Birhan Woldu (born 1981) is an Ethiopian famed for being the starving child, near death, shown in a video at Live Aid in 1985.

Woldu was originally found in 1984 by a CBC documentary crew led by Brian Stewart and Tony Burman. Her family walked from their village in Tigray to Mek'ele in hopes of finding food or relief. The harsh journey proved too much for many: her sister Azmara died during the trip; she and her mother both became very ill.

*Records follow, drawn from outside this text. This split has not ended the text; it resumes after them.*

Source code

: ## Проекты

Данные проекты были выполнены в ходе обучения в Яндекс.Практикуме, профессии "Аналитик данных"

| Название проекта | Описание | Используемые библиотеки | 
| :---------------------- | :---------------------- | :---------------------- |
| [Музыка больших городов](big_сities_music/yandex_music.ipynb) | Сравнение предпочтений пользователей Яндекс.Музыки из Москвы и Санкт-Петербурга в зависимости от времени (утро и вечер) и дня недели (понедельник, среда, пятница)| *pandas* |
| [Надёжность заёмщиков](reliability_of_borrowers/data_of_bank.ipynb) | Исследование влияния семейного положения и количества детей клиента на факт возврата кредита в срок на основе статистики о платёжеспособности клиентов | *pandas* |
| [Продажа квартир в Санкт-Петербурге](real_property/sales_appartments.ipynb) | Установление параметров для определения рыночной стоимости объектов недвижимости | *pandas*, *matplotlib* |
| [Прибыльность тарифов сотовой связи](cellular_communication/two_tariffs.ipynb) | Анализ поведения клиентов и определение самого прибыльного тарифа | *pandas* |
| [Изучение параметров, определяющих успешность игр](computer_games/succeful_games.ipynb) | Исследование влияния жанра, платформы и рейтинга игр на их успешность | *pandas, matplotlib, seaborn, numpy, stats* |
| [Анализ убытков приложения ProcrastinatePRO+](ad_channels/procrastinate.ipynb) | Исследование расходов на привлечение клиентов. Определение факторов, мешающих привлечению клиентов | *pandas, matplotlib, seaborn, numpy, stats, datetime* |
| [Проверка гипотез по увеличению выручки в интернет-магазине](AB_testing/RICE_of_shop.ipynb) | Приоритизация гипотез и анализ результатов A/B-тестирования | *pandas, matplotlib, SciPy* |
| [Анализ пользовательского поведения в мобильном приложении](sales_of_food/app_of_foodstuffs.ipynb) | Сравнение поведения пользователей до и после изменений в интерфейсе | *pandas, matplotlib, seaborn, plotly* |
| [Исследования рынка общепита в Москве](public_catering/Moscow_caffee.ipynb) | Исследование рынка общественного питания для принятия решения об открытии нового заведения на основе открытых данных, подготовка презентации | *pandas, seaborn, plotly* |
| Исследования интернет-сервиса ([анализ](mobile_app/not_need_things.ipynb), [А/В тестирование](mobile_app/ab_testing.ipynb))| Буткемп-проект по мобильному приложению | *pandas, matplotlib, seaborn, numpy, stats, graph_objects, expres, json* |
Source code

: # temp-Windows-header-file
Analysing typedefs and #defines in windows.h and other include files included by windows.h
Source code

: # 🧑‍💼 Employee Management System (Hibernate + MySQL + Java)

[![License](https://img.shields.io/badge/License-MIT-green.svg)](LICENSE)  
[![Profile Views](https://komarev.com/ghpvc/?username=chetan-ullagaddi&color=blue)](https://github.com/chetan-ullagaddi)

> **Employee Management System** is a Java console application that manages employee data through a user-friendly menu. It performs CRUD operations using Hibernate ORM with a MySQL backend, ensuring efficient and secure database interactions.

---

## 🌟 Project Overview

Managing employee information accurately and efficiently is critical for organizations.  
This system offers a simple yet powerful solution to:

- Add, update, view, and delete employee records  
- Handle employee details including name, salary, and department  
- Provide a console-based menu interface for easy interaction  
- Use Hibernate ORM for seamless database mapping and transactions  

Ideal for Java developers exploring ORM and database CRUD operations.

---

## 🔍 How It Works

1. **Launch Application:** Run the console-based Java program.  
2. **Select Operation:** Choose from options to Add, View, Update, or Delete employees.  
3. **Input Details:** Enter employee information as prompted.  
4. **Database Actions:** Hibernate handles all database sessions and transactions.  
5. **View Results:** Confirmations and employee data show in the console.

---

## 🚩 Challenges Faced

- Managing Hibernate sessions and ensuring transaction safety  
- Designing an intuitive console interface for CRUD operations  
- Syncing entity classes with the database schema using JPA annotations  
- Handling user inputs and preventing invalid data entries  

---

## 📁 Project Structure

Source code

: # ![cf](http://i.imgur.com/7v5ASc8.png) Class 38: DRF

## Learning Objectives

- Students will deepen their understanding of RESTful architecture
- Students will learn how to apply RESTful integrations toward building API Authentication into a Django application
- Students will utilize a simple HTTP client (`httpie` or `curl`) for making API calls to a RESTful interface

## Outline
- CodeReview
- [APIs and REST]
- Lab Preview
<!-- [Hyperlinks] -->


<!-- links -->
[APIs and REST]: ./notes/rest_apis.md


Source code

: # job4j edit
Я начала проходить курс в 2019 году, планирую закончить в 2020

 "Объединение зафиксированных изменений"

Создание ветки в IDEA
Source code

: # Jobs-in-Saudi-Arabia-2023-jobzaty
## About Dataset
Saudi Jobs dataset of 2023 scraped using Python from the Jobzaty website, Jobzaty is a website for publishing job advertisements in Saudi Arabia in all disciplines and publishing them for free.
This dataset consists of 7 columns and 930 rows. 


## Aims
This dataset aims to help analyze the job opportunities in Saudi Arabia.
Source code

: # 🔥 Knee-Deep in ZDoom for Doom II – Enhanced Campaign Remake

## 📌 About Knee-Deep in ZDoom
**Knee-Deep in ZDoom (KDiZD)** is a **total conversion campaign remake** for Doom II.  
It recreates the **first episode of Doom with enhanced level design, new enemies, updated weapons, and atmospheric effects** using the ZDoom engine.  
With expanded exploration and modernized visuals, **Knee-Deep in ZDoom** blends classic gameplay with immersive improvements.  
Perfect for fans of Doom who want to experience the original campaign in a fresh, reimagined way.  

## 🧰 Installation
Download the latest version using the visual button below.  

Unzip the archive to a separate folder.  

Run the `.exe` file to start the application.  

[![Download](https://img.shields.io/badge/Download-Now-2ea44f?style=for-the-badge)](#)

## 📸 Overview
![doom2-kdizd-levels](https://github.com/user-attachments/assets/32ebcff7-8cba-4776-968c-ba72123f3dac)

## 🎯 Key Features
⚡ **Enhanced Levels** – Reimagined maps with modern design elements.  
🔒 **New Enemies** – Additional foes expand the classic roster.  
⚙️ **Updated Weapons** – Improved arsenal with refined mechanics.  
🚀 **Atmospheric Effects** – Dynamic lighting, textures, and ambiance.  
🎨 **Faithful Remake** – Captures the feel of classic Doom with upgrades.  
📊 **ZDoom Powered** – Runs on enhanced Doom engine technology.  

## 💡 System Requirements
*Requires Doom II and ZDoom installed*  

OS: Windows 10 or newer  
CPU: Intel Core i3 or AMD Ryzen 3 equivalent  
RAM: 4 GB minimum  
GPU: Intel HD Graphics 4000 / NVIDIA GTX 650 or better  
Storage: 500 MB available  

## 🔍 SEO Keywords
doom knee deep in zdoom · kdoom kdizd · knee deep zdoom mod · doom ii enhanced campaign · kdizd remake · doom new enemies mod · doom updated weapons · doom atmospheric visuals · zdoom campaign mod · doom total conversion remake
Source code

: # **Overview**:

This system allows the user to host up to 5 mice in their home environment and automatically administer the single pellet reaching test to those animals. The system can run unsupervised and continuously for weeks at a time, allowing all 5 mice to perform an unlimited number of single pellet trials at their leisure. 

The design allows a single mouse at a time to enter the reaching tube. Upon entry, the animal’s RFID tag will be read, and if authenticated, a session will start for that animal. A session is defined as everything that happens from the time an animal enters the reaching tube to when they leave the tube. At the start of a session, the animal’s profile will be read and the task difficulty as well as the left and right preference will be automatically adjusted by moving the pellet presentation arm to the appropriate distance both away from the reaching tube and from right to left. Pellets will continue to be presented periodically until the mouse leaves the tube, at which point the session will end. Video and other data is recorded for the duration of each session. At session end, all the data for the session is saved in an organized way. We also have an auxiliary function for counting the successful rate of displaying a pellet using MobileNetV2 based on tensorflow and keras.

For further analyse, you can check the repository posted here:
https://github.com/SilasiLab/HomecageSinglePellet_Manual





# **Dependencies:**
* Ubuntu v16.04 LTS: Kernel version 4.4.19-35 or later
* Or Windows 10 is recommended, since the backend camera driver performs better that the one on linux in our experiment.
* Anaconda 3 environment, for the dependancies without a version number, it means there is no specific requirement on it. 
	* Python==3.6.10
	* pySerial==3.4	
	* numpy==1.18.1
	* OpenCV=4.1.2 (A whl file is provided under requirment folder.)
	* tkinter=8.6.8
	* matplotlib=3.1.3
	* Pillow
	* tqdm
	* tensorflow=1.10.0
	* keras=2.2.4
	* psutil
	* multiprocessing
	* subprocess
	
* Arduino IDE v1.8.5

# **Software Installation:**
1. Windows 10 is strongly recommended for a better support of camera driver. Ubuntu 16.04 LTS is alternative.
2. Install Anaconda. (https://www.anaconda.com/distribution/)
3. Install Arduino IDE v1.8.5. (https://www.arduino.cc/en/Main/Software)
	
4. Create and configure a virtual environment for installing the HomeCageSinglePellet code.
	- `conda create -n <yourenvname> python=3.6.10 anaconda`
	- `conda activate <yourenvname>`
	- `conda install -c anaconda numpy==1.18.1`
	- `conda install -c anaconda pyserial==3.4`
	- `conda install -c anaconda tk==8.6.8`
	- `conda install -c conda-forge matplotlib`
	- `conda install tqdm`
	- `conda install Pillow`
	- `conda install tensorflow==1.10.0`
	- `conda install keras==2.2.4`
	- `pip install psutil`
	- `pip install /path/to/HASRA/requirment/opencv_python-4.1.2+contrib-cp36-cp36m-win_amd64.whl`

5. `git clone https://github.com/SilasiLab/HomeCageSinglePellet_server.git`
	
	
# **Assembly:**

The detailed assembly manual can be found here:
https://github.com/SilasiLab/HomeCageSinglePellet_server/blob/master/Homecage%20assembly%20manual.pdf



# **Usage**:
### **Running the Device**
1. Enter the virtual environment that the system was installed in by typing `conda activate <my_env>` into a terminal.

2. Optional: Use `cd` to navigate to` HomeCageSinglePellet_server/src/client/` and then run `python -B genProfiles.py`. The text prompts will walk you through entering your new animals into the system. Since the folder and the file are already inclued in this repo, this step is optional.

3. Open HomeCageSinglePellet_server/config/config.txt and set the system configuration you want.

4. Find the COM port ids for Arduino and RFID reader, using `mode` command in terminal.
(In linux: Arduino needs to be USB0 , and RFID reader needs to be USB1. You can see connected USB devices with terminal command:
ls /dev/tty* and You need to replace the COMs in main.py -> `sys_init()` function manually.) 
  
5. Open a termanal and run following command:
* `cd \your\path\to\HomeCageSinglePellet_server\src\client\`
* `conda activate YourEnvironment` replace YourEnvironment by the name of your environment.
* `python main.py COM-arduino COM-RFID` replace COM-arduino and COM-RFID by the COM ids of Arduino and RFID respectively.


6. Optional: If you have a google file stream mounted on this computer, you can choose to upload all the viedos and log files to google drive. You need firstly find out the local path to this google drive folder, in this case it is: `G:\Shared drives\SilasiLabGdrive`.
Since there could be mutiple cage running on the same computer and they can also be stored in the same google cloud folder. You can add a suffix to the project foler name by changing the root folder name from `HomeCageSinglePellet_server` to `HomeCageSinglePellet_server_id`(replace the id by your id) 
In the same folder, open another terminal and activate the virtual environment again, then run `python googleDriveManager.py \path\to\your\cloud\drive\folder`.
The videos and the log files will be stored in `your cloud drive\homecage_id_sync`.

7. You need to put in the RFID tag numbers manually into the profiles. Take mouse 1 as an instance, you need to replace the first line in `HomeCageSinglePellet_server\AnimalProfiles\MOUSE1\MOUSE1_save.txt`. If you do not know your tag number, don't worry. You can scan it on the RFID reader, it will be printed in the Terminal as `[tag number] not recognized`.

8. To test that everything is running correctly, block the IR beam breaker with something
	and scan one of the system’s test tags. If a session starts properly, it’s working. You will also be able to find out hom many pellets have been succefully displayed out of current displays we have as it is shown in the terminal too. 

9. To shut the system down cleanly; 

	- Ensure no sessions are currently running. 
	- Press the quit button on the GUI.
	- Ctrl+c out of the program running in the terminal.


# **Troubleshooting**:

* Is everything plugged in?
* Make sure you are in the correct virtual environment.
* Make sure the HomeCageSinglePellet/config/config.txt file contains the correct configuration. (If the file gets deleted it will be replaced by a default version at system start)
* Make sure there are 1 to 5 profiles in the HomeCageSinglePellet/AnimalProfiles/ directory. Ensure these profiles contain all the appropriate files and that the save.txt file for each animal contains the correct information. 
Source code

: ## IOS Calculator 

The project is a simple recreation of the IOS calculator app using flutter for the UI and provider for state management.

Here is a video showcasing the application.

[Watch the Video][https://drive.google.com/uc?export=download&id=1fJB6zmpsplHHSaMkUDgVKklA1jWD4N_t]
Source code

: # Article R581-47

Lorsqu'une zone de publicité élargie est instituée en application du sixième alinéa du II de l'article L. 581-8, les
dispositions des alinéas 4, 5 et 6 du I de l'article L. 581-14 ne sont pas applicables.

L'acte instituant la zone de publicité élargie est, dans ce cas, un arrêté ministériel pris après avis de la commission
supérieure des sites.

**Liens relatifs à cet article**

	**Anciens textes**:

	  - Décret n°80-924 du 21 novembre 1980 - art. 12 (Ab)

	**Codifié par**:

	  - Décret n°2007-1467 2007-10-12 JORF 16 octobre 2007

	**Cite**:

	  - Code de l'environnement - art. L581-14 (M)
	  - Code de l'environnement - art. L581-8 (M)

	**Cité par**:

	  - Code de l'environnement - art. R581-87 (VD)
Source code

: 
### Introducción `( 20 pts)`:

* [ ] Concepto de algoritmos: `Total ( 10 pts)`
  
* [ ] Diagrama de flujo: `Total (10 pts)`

While at the aid center her father, Woldu Menameno, was told by the attending nuns that his daughter Birhan, would likely die within the next fifteen minutes. Her father, preparing for the worst, wrapped her in a white burial shroud, and began to dig a grave. However, as he began to bury his daughter, he noticed a faint pulse. He alerted the nurses, who restored her to health.

She subsequently became the iconic symbol that rallied the world to address the 19841985 Ethiopian Famine. British Prime Minister Tony Blair said the image of her face "changed his life." In 2004, an adult Woldu appeared in Band Aid 20's music video for "Do They Know It's Christmas".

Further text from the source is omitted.